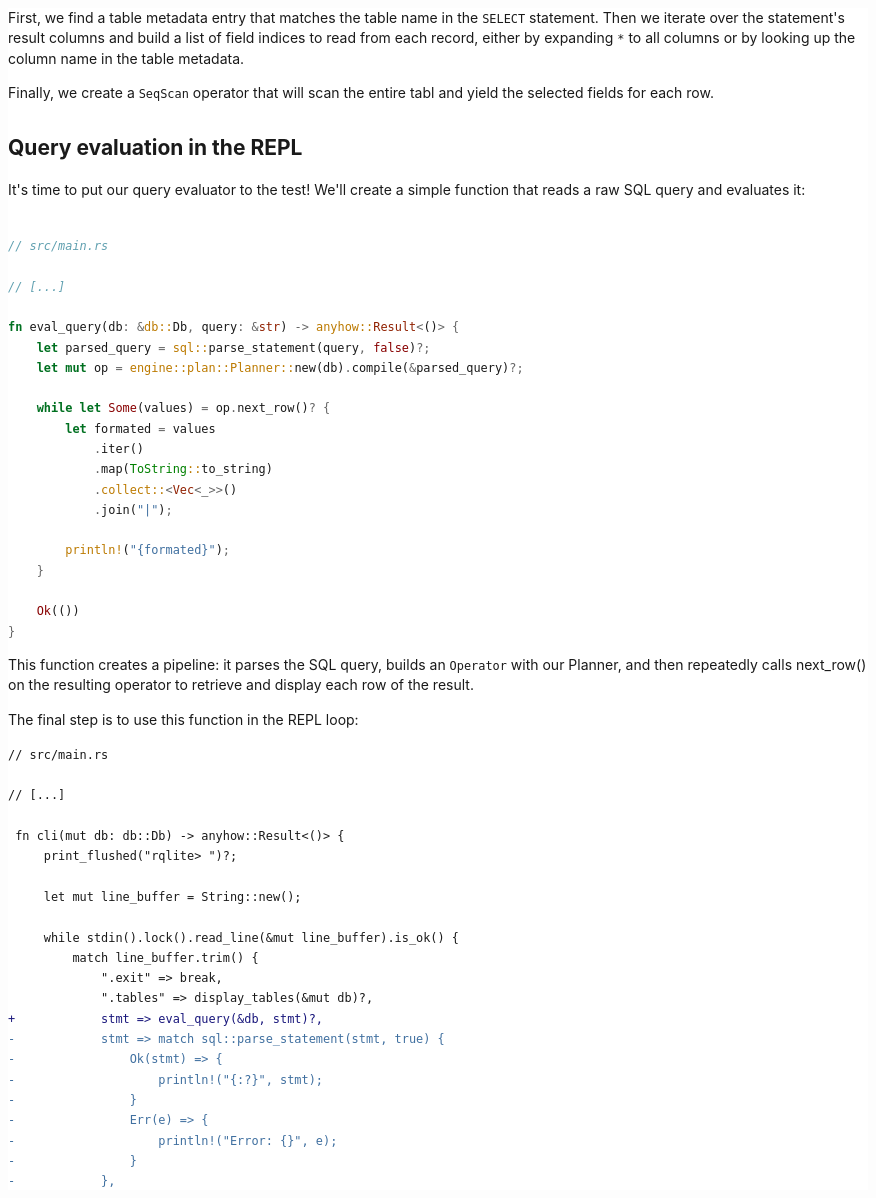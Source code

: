 First, we find a table metadata entry that matches the table name in the `SELECT`
statement. Then we iterate over the statement's result columns and build a list of
field indices to read from each record, either by expanding `*` to all columns or
by looking up the column name in the table metadata.

Finally, we create a `SeqScan` operator that will scan the entire tabl and yield
the selected fields for each row.

## Query evaluation in the REPL

It's time to put our query evaluator to the test!
We'll create a simple function that reads a raw SQL query and evaluates it:

```rust

// src/main.rs

// [...]

fn eval_query(db: &db::Db, query: &str) -> anyhow::Result<()> {
    let parsed_query = sql::parse_statement(query, false)?;
    let mut op = engine::plan::Planner::new(db).compile(&parsed_query)?;

    while let Some(values) = op.next_row()? {
        let formated = values
            .iter()
            .map(ToString::to_string)
            .collect::<Vec<_>>()
            .join("|");

        println!("{formated}");
    }

    Ok(())
}
```

This function creates a pipeline: it parses the SQL query, builds an
`Operator` with our Planner, and then repeatedly calls next_row() on the resulting operator
to retrieve and display each row of the result.

The final step is to use this function in the REPL loop:

```diff
// src/main.rs

// [...]

 fn cli(mut db: db::Db) -> anyhow::Result<()> {
     print_flushed("rqlite> ")?;
 
     let mut line_buffer = String::new();
 
     while stdin().lock().read_line(&mut line_buffer).is_ok() {
         match line_buffer.trim() {
             ".exit" => break,
             ".tables" => display_tables(&mut db)?,
+            stmt => eval_query(&db, stmt)?, 
-            stmt => match sql::parse_statement(stmt, true) {
-                Ok(stmt) => {
-                    println!("{:?}", stmt);
-                }
-                Err(e) => {
-                    println!("Error: {}", e);
-                }
-            },
```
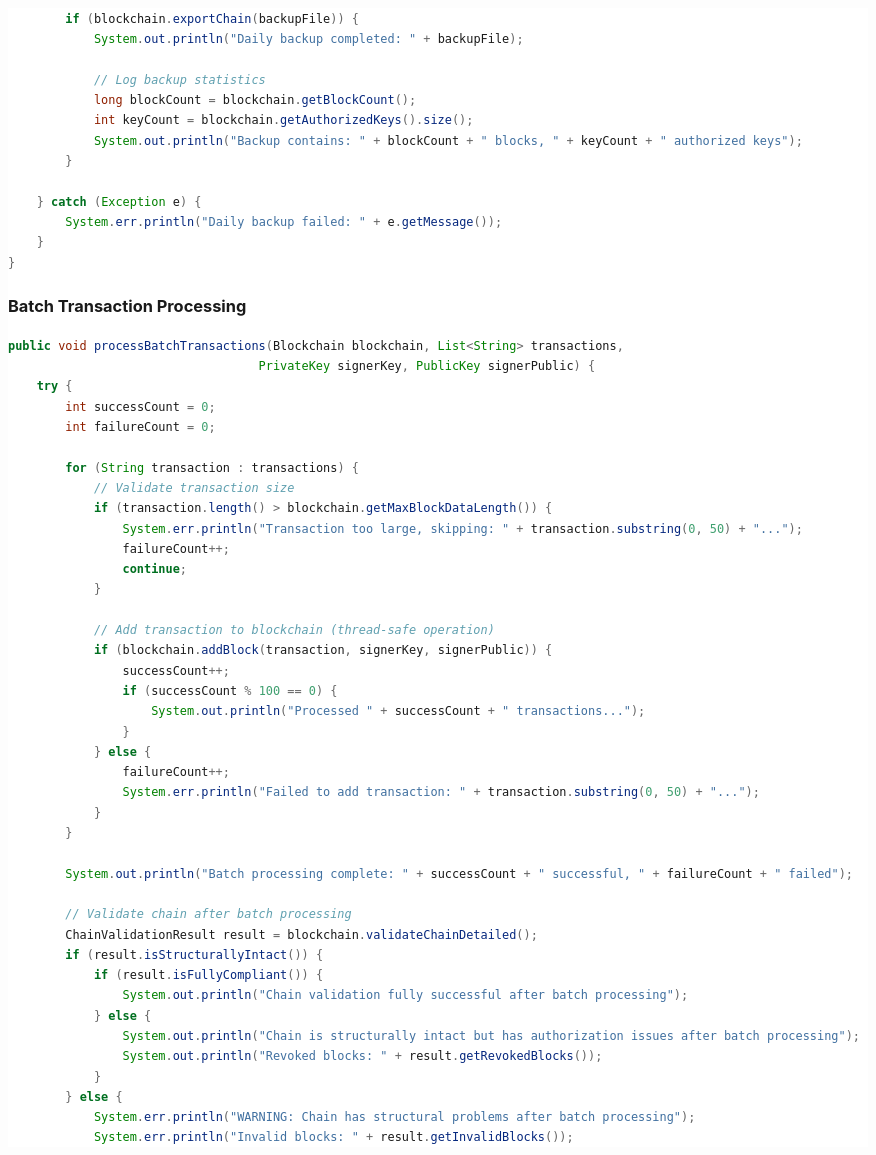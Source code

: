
 ```java
        if (blockchain.exportChain(backupFile)) {
            System.out.println("Daily backup completed: " + backupFile);
            
            // Log backup statistics
            long blockCount = blockchain.getBlockCount();
            int keyCount = blockchain.getAuthorizedKeys().size();
            System.out.println("Backup contains: " + blockCount + " blocks, " + keyCount + " authorized keys");
        }
        
    } catch (Exception e) {
        System.err.println("Daily backup failed: " + e.getMessage());
    }
}
```

### Batch Transaction Processing

```java
public void processBatchTransactions(Blockchain blockchain, List<String> transactions, 
                                   PrivateKey signerKey, PublicKey signerPublic) {
    try {
        int successCount = 0;
        int failureCount = 0;
        
        for (String transaction : transactions) {
            // Validate transaction size
            if (transaction.length() > blockchain.getMaxBlockDataLength()) {
                System.err.println("Transaction too large, skipping: " + transaction.substring(0, 50) + "...");
                failureCount++;
                continue;
            }
            
            // Add transaction to blockchain (thread-safe operation)
            if (blockchain.addBlock(transaction, signerKey, signerPublic)) {
                successCount++;
                if (successCount % 100 == 0) {
                    System.out.println("Processed " + successCount + " transactions...");
                }
            } else {
                failureCount++;
                System.err.println("Failed to add transaction: " + transaction.substring(0, 50) + "...");
            }
        }
        
        System.out.println("Batch processing complete: " + successCount + " successful, " + failureCount + " failed");
        
        // Validate chain after batch processing
        ChainValidationResult result = blockchain.validateChainDetailed();
        if (result.isStructurallyIntact()) {
            if (result.isFullyCompliant()) {
                System.out.println("Chain validation fully successful after batch processing");
            } else {
                System.out.println("Chain is structurally intact but has authorization issues after batch processing");
                System.out.println("Revoked blocks: " + result.getRevokedBlocks());
            }
        } else {
            System.err.println("WARNING: Chain has structural problems after batch processing");
            System.err.println("Invalid blocks: " + result.getInvalidBlocks());
```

=== What needs to be done ===
Give the material above again exactly as it stands, minus any images.

=== Reply ===
Source code

: First, we find a table metadata entry that matches the table name in the `SELECT`
statement. Then we iterate over the statement's result columns and build a list of
field indices to read from each record, either by expanding `*` to all columns or
by looking up the column name in the table metadata.

Finally, we create a `SeqScan` operator that will scan the entire tabl and yield
the selected fields for each row.

## Query evaluation in the REPL

It's time to put our query evaluator to the test!
We'll create a simple function that reads a raw SQL query and evaluates it:

```rust

// src/main.rs

// [...]

fn eval_query(db: &db::Db, query: &str) -> anyhow::Result<()> {
    let parsed_query = sql::parse_statement(query, false)?;
    let mut op = engine::plan::Planner::new(db).compile(&parsed_query)?;

    while let Some(values) = op.next_row()? {
        let formated = values
            .iter()
            .map(ToString::to_string)
            .collect::<Vec<_>>()
            .join("|");

        println!("{formated}");
    }

    Ok(())
}
```

This function creates a pipeline: it parses the SQL query, builds an
`Operator` with our Planner, and then repeatedly calls next_row() on the resulting operator
to retrieve and display each row of the result.

The final step is to use this function in the REPL loop:

```diff
// src/main.rs

// [...]

 fn cli(mut db: db::Db) -> anyhow::Result<()> {
     print_flushed("rqlite> ")?;
 
     let mut line_buffer = String::new();
 
     while stdin().lock().read_line(&mut line_buffer).is_ok() {
         match line_buffer.trim() {
             ".exit" => break,
             ".tables" => display_tables(&mut db)?,
+            stmt => eval_query(&db, stmt)?, 
-            stmt => match sql::parse_statement(stmt, true) {
-                Ok(stmt) => {
-                    println!("{:?}", stmt);
-                }
-                Err(e) => {
-                    println!("Error: {}", e);
-                }
-            },
```
Source code

:
 ```java
        if (blockchain.exportChain(backupFile)) {
            System.out.println("Daily backup completed: " + backupFile);
            
            // Log backup statistics
            long blockCount = blockchain.getBlockCount();
            int keyCount = blockchain.getAuthorizedKeys().size();
            System.out.println("Backup contains: " + blockCount + " blocks, " + keyCount + " authorized keys");
        }
        
    } catch (Exception e) {
        System.err.println("Daily backup failed: " + e.getMessage());
    }
}
```

### Batch Transaction Processing

```java
public void processBatchTransactions(Blockchain blockchain, List<String> transactions, 
                                   PrivateKey signerKey, PublicKey signerPublic) {
    try {
        int successCount = 0;
        int failureCount = 0;
        
        for (String transaction : transactions) {
            // Validate transaction size
            if (transaction.length() > blockchain.getMaxBlockDataLength()) {
                System.err.println("Transaction too large, skipping: " + transaction.substring(0, 50) + "...");
                failureCount++;
                continue;
            }
            
            // Add transaction to blockchain (thread-safe operation)
            if (blockchain.addBlock(transaction, signerKey, signerPublic)) {
                successCount++;
                if (successCount % 100 == 0) {
                    System.out.println("Processed " + successCount + " transactions...");
                }
            } else {
                failureCount++;
                System.err.println("Failed to add transaction: " + transaction.substring(0, 50) + "...");
            }
        }
        
        System.out.println("Batch processing complete: " + successCount + " successful, " + failureCount + " failed");
        
        // Validate chain after batch processing
        ChainValidationResult result = blockchain.validateChainDetailed();
        if (result.isStructurallyIntact()) {
            if (result.isFullyCompliant()) {
                System.out.println("Chain validation fully successful after batch processing");
            } else {
                System.out.println("Chain is structurally intact but has authorization issues after batch processing");
                System.out.println("Revoked blocks: " + result.getRevokedBlocks());
            }
        } else {
            System.err.println("WARNING: Chain has structural problems after batch processing");
            System.err.println("Invalid blocks: " + result.getInvalidBlocks());
```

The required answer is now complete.